Year 2014 - Volume 34, Number 9


Title
Bacterial pneumonia in red-footed tortoise (Chelonoidis carbonaria): Clinical aspects, microbiological, radiological and therapeutic, 34(9):891-895
Authors

Abstract
ABSTRACT.- Silveira M.M., Morgado T.O., Lopes E.R., Kempe G.V., Correa S.H.R., Godoy I., Nakazato L. & Dutra V. 2014. [Bacterial pneumonia in red-footed tortoise (Chelonoidis carbonaria): Clinical aspects, microbiological, radiological and therapeutic.] Pneumonia bacteriana em jabuti-piranga (Chelonoidis carbonaria): aspectos clínicos, microbiológicos, radiológicos e terapêutica.

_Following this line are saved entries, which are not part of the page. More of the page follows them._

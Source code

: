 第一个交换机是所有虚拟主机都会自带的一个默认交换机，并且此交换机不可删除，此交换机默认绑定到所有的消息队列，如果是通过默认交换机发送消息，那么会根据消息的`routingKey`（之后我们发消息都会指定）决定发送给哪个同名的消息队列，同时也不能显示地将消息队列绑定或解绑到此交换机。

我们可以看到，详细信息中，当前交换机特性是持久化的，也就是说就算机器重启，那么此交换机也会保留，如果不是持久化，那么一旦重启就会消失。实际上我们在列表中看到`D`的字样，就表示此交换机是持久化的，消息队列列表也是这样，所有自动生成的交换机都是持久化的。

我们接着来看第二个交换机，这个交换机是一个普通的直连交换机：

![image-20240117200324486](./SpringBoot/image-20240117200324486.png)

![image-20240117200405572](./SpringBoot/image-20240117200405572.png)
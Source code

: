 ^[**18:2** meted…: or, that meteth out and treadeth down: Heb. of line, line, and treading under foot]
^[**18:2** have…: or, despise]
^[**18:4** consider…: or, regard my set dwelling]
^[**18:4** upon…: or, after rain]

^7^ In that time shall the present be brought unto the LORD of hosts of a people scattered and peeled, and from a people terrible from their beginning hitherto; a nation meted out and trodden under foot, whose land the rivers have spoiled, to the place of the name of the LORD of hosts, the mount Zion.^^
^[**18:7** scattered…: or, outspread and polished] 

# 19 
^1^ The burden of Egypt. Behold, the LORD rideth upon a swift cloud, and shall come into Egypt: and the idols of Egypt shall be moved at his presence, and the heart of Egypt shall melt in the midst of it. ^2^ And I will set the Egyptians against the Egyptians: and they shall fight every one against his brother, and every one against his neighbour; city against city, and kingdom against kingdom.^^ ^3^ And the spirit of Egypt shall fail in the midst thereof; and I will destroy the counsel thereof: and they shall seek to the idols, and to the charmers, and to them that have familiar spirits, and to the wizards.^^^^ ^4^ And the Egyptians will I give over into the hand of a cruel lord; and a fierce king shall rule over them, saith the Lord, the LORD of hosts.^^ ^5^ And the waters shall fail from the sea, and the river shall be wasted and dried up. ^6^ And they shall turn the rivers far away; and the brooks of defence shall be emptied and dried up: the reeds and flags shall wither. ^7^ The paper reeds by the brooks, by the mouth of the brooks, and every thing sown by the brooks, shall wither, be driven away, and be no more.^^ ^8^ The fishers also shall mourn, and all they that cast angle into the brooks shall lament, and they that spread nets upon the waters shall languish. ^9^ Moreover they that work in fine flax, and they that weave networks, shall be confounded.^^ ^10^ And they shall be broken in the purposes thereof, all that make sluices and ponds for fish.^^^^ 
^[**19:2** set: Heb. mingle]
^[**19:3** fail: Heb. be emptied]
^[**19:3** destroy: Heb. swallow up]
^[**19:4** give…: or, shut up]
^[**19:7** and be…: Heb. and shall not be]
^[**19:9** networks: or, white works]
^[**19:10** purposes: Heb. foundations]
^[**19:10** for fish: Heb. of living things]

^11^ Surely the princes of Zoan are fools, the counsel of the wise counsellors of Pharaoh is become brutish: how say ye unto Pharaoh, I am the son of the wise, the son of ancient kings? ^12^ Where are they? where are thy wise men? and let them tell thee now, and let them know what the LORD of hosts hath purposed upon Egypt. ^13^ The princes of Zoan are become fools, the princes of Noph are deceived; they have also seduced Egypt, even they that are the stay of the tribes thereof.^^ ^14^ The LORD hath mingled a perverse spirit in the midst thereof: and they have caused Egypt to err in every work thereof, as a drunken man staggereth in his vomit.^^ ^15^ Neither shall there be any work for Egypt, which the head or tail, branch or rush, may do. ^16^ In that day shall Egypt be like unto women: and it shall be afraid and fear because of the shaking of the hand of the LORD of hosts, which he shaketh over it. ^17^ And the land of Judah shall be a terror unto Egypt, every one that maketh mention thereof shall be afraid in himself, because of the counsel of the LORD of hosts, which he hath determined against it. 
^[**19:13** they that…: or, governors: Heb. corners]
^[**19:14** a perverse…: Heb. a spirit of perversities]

Pesquisa Veterinária Brasileira 34(9):891-895. Departamento de Clínica Médica Veterinária, Faculdade de Agronomia, Medicina Veterinária e Zootecnia, Universidade Federal de Mato Grosso, Av. Fernando Corrêa da Costa s/n, Coxipó, Cuiabá, MT 78068-900, Brazil. E-mail: valdutra@ufmt.br

Pneumonia is a common respiratory disease in clinical of reptiles. Infectious agents are capable of causing primary pneumonia in reptiles maintained in captivity, but in most cases are secondary to problems of management, hygiene and nutrition. The aim of this study was to report the occurrence of bacterial pneumonia in red-footed tortoise (Chelonoidis carbonaria), and describe the clinical, microbiologic, radiographic and therapeutic management. The animal showed signs of respiratory disorders and has been described in the clinical history before diagnosis of pneumonia. The radiographic findings were suggestive of pneumonia/pulmonary edema. Based on the displayed radiographic examination and clinical signs began treatment with administration of chloramphenicol (40mg/kg/SID/IM) for ten days. Were isolated Klebsiella spp. and Citrobacter spp. bacterial culture done collecting endotracheal lavage. Both with multiple antibiotic resistance profile tested. Treatment protocol was instituted using gentamicin (5mg/kg/IM) applications into seven intervals of 72h. There was improvement in clinical signs of the animal, but the presence of nasal secretion was still observed. New radiographic examination, demonstrating slight decrease in the opacity of the right lung field and no significant change in the left lung field in craniocaudal projection was performed. Because of the persistence of clinical signs presented new collection endotracheal material was performed, and there was isolation of Citrobacter spp. and Enterobacter spp. From the results obtained in the antibiogram, was instituted new protocol with the use of amikacin (2.5mg/kg/IM) applications into seven intervals of 72h. After antibiotic therapy, other radiological examination was performed, and showed satisfactory reduction in pulmonary function and clinical signs.